■ Given records

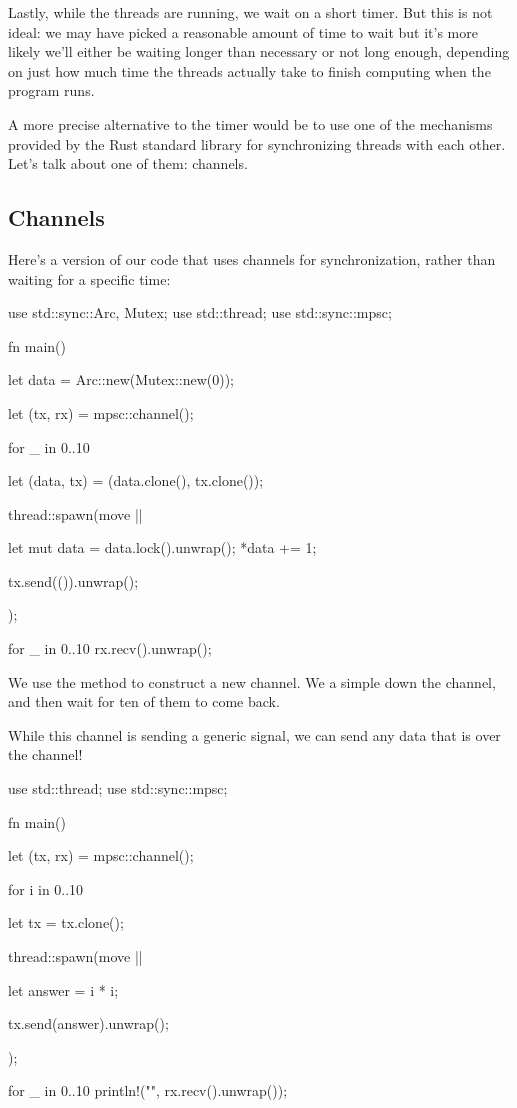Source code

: \blank

Lastly, while the threads are running, we wait on a short timer. But this is not ideal: we may have picked a reasonable amount of 
time to wait but it's more likely we'll either be waiting longer than necessary or not long enough, depending on just how much time 
the threads actually take to finish computing when the program runs.

\blank

A more precise alternative to the timer would be to use one of the mechanisms provided by the Rust standard library for synchronizing 
threads with each other. Let's talk about one of them: channels.

\subsection*{Channels}

Here's a version of our code that uses channels for synchronization, rather than waiting for a specific time:

\begin{rustc}
use std::sync::{Arc, Mutex};
use std::thread;
use std::sync::mpsc;

fn main() {
    let data = Arc::new(Mutex::new(0));

    let (tx, rx) = mpsc::channel();

    for _ in 0..10 {
        let (data, tx) = (data.clone(), tx.clone());

        thread::spawn(move || {
            let mut data = data.lock().unwrap();
            *data += 1;

            tx.send(()).unwrap();
        });
    }

    for _ in 0..10 {
        rx.recv().unwrap();
    }
}
\end{rustc}

We use the  method to construct a new channel. We  a simple \code{()} down the channel, and then 
wait for ten of them to come back.

\blank

While this channel is sending a generic signal, we can send any data that is  over the channel!

\begin{rustc}
use std::thread;
use std::sync::mpsc;

fn main() {
    let (tx, rx) = mpsc::channel();

    for i in 0..10 {
        let tx = tx.clone();

        thread::spawn(move || {
            let answer = i * i;

            tx.send(answer).unwrap();
        });
    }

    for _ in 0..10 {
        println!("{}", rx.recv().unwrap());
    }
}
\end{rustc}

■ Your objective
All of the material above must be retyped exactly, line for line, with the images dropped.

■ Answer to the problem
Source code

: \blank

Lastly, while the threads are running, we wait on a short timer. But this is not ideal: we may have picked a reasonable amount of 
time to wait but it's more likely we'll either be waiting longer than necessary or not long enough, depending on just how much time 
the threads actually take to finish computing when the program runs.

\blank

A more precise alternative to the timer would be to use one of the mechanisms provided by the Rust standard library for synchronizing 
threads with each other. Let's talk about one of them: channels.

\subsection*{Channels}

Here's a version of our code that uses channels for synchronization, rather than waiting for a specific time:

\begin{rustc}
use std::sync::{Arc, Mutex};
use std::thread;
use std::sync::mpsc;

fn main() {
    let data = Arc::new(Mutex::new(0));

    let (tx, rx) = mpsc::channel();

    for _ in 0..10 {
        let (data, tx) = (data.clone(), tx.clone());

        thread::spawn(move || {
            let mut data = data.lock().unwrap();
            *data += 1;

            tx.send(()).unwrap();
        });
    }

    for _ in 0..10 {
        rx.recv().unwrap();
    }
}
\end{rustc}

We use the  method to construct a new channel. We  a simple \code{()} down the channel, and then 
wait for ten of them to come back.

\blank

While this channel is sending a generic signal, we can send any data that is  over the channel!

\begin{rustc}
use std::thread;
use std::sync::mpsc;

fn main() {
    let (tx, rx) = mpsc::channel();

    for i in 0..10 {
        let tx = tx.clone();

        thread::spawn(move || {
            let answer = i * i;

            tx.send(answer).unwrap();
        });
    }

    for _ in 0..10 {
        println!("{}", rx.recv().unwrap());
    }
}
\end{rustc}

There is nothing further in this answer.